__Your task__.
Please repeat the lines below exactly. Begin with the line containing "Insert pins from" and go on through the line containing "If LED 0 is".
Provided material START
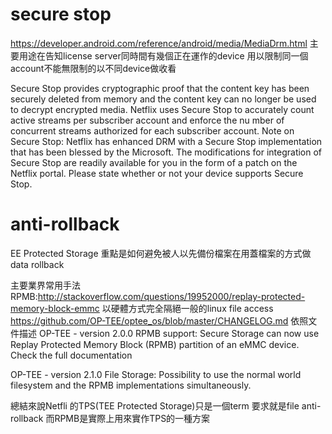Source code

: # secure stop

https://developer.android.com/reference/android/media/MediaDrm.html
主要用途在告知license server同時間有幾個正在運作的device
用以限制同一個account不能無限制的以不同device做收看

Secure Stop provides cryptographic proof that the content key has been securely deleted from memory and the content key can no longer be used to decrypt encrypted media. Netflix uses Secure Stop to accurately count active streams per subscriber account and enforce the nu
mber of concurrent streams authorized for each subscriber account.
Note on Secure Stop: Netflix has enhanced DRM with a Secure Stop implementation that has been blessed by the Microsoft. The modifications for integration of Secure Stop are readily available for you in the form of a patch on the Netflix portal.
Please state whether or not your device supports Secure Stop.

# anti-rollback
EE Protected Storage
重點是如何避免被人以先備份檔案在用蓋檔案的方式做data rollback

主要業界常用手法
RPMB:http://stackoverflow.com/questions/19952000/replay-protected-memory-block-emmc
以硬體方式完全隔絕一般的linux file access
https://github.com/OP-TEE/optee_os/blob/master/CHANGELOG.md
依照文件描述
OP-TEE - version 2.0.0
RPMB support: Secure Storage can now use Replay Protected Memory Block (RPMB) partition of an eMMC device. Check the full documentation

OP-TEE - version 2.1.0
File Storage: Possibility to use the normal world filesystem and the RPMB implementations simultaneously.

總結來說Netfli 的TPS(TEE Protected Storage)只是一個term
要求就是file anti-rollback
而RPMB是實際上用來實作TPS的一種方案


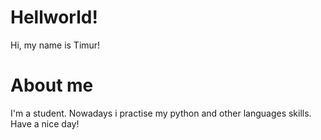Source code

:# Hellworld!
Hi, my name is Timur! 
# About me
I'm a student. Nowadays i practise my python and other languages skills. Have a nice day!
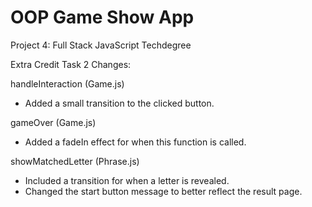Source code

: # OOP Game Show App
 Project 4: Full Stack JavaScript Techdegree

Extra Credit Task 2 Changes:

handleInteraction (Game.js)
- Added a small transition to the clicked button.

gameOver (Game.js)
- Added a fadeIn effect for when this function is called.

showMatchedLetter (Phrase.js)
- Included a transition for when a letter is revealed.
- Changed the start button message to better reflect the result page.
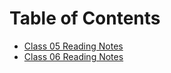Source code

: # Table of Contents  

- [Class 05 Reading Notes](class-05.md)
- [Class 06 Reading Notes](class-06.md)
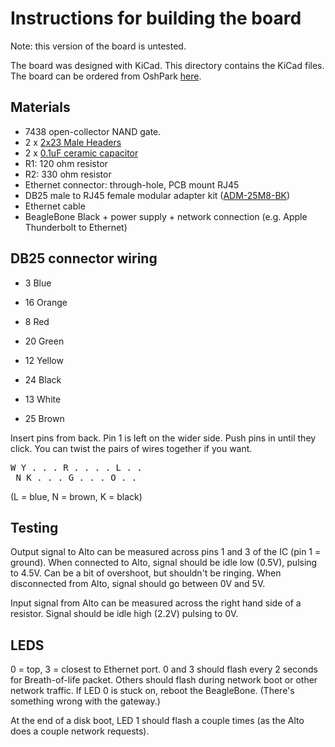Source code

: # Instructions for building the board

Note: this version of the board is untested.

The board was designed with KiCad. This directory contains the KiCad files.
The board can be ordered from OshPark [here](https://oshpark.com/shared_projects/5WJDIPzl).

## Materials

* 7438 open-collector NAND gate.
* 2 x [2x23 Male Headers](https://www.adafruit.com/product/2076)
* 2 x [0.1uF ceramic capacitor](https://www.adafruit.com/product/753)
* R1: 120 ohm resistor
* R2: 330 ohm resistor
* Ethernet connector: through-hole, PCB mount RJ45
* DB25 male to RJ45 female modular adapter kit ([ADM-25M8-BK](http://www.frys.com/product/1544923))
* Ethernet cable
* BeagleBone Black + power supply + network connection (e.g. Apple Thunderbolt to Ethernet)

## DB25 connector wiring
 * 3 Blue
 * 16 Orange

 * 8 Red
 * 20 Green

 * 12 Yellow
 * 24 Black

 * 13 White
 * 25 Brown

Insert pins from back. Pin 1 is left on the wider side. Push pins in until they click.
You can twist the pairs of wires together if you want.

<pre>
W Y . . . R . . . . L . .
 N K . . . G . . . O . .
</pre>
(L = blue, N = brown, K = black)



## Testing

Output signal to Alto can be measured across pins 1 and 3 of the IC (pin 1 = ground). When connected to Alto, signal should be idle low (0.5V), pulsing to 4.5V. Can be a bit of overshoot, but shouldn't be ringing.
When disconnected from Alto, signal should go between 0V and 5V.


Input signal from Alto can be measured across the right hand side of a resistor. Signal should be idle high (2.2V) pulsing to 0V.

## LEDS

0 = top, 3 = closest to Ethernet port.
0 and 3 should flash every 2 seconds for Breath-of-life packet.
Others should flash during network boot or other network traffic.
If LED 0 is stuck on, reboot the BeagleBone. (There's something wrong with the gateway.)

At the end of a disk boot, LED 1 should flash a couple times (as the Alto does a couple network requests).
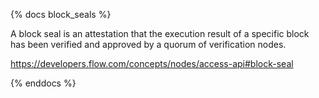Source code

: {% docs block_seals %}

A block seal is an attestation that the execution result of a specific block has been verified and approved by a quorum of verification nodes.

https://developers.flow.com/concepts/nodes/access-api#block-seal

{% enddocs %}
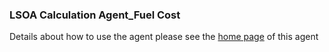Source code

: ### LSOA Calculation Agent_Fuel Cost
Details about how to use the agent please see the [home page](https://htmlpreview.github.io/?https://github.com/cambridge-cares/TheWorldAvatar/blob/dev-heat-pump-migration-to-stack-2/Agents/LSOACalculationAgent_cop/agent/flaskapp/templates/index.html) of this agent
Provided material END
__Written answer__.
Insert pins from back. Pin 1 is left on the wider side. Push pins in until they click.
You can twist the pairs of wires together if you want.

<pre>
W Y . . . R . . . . L . .
 N K . . . G . . . O . .
</pre>
(L = blue, N = brown, K = black)



## Testing

Output signal to Alto can be measured across pins 1 and 3 of the IC (pin 1 = ground). When connected to Alto, signal should be idle low (0.5V), pulsing to 4.5V. Can be a bit of overshoot, but shouldn't be ringing.
When disconnected from Alto, signal should go between 0V and 5V.


Input signal from Alto can be measured across the right hand side of a resistor. Signal should be idle high (2.2V) pulsing to 0V.

## LEDS

0 = top, 3 = closest to Ethernet port.
0 and 3 should flash every 2 seconds for Breath-of-life packet.
Others should flash during network boot or other network traffic.
If LED 0 is stuck on, reboot the BeagleBone. (There's something wrong with the gateway.)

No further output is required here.